Quick recap: start with some random configurations of convolutional neural networks. You train them till convergence and evaluate their performance on some validation set. These configurations can be described as a sequence of tokens. Feed these sequences and the validation accuracies to an RNN controller to produce new sequences. Use these sequences as the new configuration and repeat.
One of the downsides of this approach as mentioned in the paper is it takes 450 GPU’s and 3 days to train the model end to end. So unless you’re Mother Google or one of the other big tech companies - good luck coding this up.
In this paper they authors show us how to get the same results using 1 1080 TI GPU and 7 hours of training.
Well close to everything. So it’s probably more productive not relating this part to the earlier post and pretend this is it’s separate idea.
“Central to the idea of ENAS is the observation that all of the graphs which NAS ends up iterating over can be viewed as sub-graphs of a larger graph”
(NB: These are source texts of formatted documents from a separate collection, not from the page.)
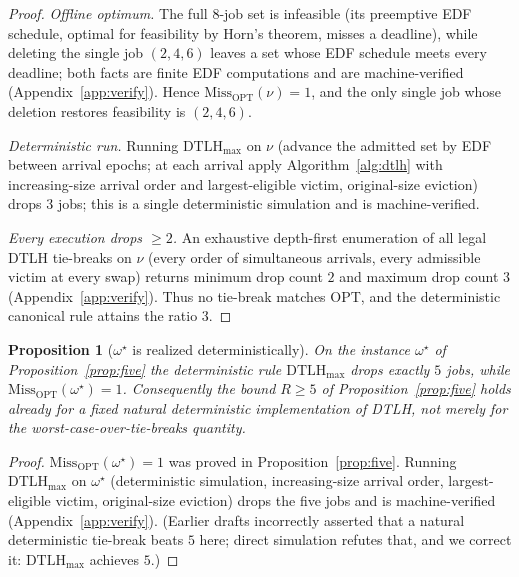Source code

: \documentclass{amsart}
\newtheorem{proposition}[theorem]{Proposition}
\theoremstyle{definition}
\begin{document}
\begin{proof}
\emph{Offline optimum.} The full $8$-job set is infeasible (its preemptive EDF
schedule, optimal for feasibility by Horn's theorem, misses a deadline), while
deleting the single job $(2,4,6)$ leaves a set whose EDF schedule meets every
deadline; both facts are finite EDF computations and are machine-verified
(Appendix~\ref{app:verify}). Hence $\mathrm{Miss}_{\mathrm{OPT}}(\nu)=1$, and the
only single job whose deletion restores feasibility is $(2,4,6)$.

\emph{Deterministic run.} Running $\mathrm{DTLH}_{\max}$ on $\nu$ (advance the
admitted set by EDF between arrival epochs; at each arrival apply
Algorithm~\ref{alg:dtlh} with increasing-size arrival order and largest-eligible
victim, original-size eviction) drops $3$ jobs; this is a single deterministic
simulation and is machine-verified.

\emph{Every execution drops $\ge 2$.} An exhaustive depth-first enumeration of
all legal DTLH tie-breaks on $\nu$ (every order of simultaneous arrivals, every
admissible victim at every swap) returns minimum drop count $2$ and maximum drop
count $3$ (Appendix~\ref{app:verify}). Thus no tie-break matches OPT, and the
deterministic canonical rule attains the ratio $3$.
\end{proof}

\begin{proposition}[$\omega^\star$ is realized deterministically]\label{prop:det5}
On the instance $\omega^\star$ of Proposition~\ref{prop:five} the deterministic
rule $\mathrm{DTLH}_{\max}$ drops exactly $5$ jobs, while
$\mathrm{Miss}_{\mathrm{OPT}}(\omega^\star)=1$. Consequently the bound $R\ge5$ of
Proposition~\ref{prop:five} holds already for a fixed natural deterministic
implementation of DTLH, not merely for the worst-case-over-tie-breaks quantity.
\end{proposition}

\begin{proof}
$\mathrm{Miss}_{\mathrm{OPT}}(\omega^\star)=1$ was proved in
Proposition~\ref{prop:five}. Running $\mathrm{DTLH}_{\max}$ on $\omega^\star$
(deterministic simulation, increasing-size arrival order, largest-eligible
victim, original-size eviction) drops the five jobs and is machine-verified
(Appendix~\ref{app:verify}). (Earlier drafts incorrectly asserted that a natural
deterministic tie-break beats $5$ here; direct simulation refutes that, and we
correct it: $\mathrm{DTLH}_{\max}$ achieves $5$.)
\end{proof}
\end{document}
So say we define some graph where each node defines some compuation.
Take for example, in the picture below, node 1 represents 5x5 convolution with certain stride and padding. Node 2 represents an activation function like RELU or sigmoid and so on. One can construct a neural network by subsampling nodes in this big graph and sticking them together.
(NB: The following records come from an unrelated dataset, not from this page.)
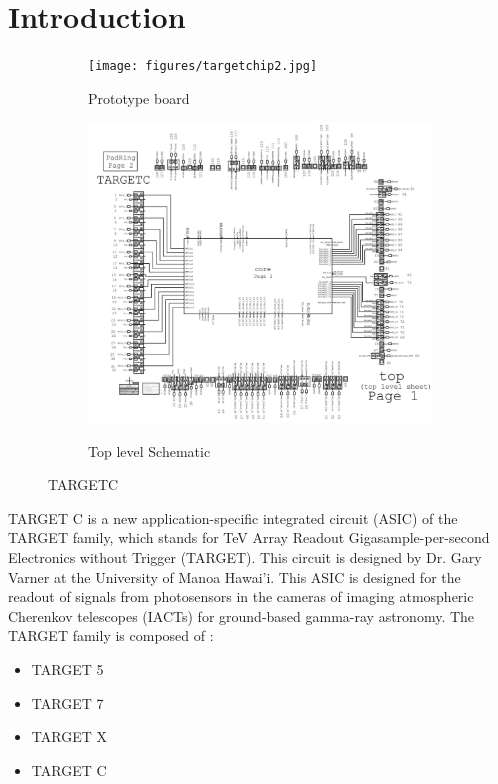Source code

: \section{Introduction}

\begin{figure}[H]
    \centering
    \begin{subfigure}[b]{0.35\textwidth}
			\texttt{[image: figures/targetchip2.jpg]}\\
			\caption{\label{fig:TC_chip} Prototype board}
    \end{subfigure}\hfill
    \begin{subfigure}[b]{0.55\textwidth}
			\includegraphics[width=1\textwidth]{figures/TargetC_Top.png}\\
			\caption{\label{fig:TC_top} Top level Schematic}
    \end{subfigure}
    \caption{TARGETC}\label{fig:tctopchip}
\end{figure}

\noindent
TARGET C is a new application-specific integrated circuit (ASIC) of the TARGET family, which stands for TeV Array Readout Gigasample-per-second Electronics without Trigger (TARGET). This circuit is designed by Dr. Gary Varner at the University of Manoa Hawai'i. This ASIC is designed for the readout of signals from photosensors in the cameras of imaging atmospheric Cherenkov telescopes (IACTs) for ground-based gamma-ray astronomy. The TARGET family is composed of :
\begin{itemize}
  \item TARGET 5
  \item TARGET 7
  \item TARGET X
  \item TARGET C
\end{itemize}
The red lines depict the edges the controller have sampled from the big DAG to propse an architechture.
This pretty much what efficient NAS is. Now the search space is restricted by the big DAG instead of the vocabulary of sequences in the original NAS paper. While the search space than NAS it is not trivially small. NAS produces networks with roughly 54 million parameters as opposed to 24 million parameters produced by ENAS.
So where is the gain coming from? The next section illustrates the key idea.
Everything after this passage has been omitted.